**Assignment:** Copy each line below that contains "apiKey".

============================================================

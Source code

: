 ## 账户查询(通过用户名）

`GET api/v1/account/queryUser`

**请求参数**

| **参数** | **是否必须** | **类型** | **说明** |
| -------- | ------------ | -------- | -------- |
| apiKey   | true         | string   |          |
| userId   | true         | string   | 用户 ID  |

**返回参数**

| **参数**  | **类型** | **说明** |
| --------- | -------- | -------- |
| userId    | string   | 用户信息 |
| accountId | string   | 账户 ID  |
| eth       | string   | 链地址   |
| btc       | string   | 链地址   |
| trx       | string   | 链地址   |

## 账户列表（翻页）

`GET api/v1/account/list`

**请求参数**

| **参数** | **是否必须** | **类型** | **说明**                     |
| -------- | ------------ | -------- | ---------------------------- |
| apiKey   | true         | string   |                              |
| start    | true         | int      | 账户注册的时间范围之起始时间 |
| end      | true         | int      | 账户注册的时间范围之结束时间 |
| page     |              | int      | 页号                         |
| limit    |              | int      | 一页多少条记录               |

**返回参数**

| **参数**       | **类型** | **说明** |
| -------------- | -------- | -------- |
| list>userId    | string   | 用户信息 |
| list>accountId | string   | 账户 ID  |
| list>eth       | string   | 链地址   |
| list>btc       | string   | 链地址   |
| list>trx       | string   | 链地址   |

============================================================

**Your response:**
| apiKey   | true         | string   |          |
| apiKey   | true         | string   |                              |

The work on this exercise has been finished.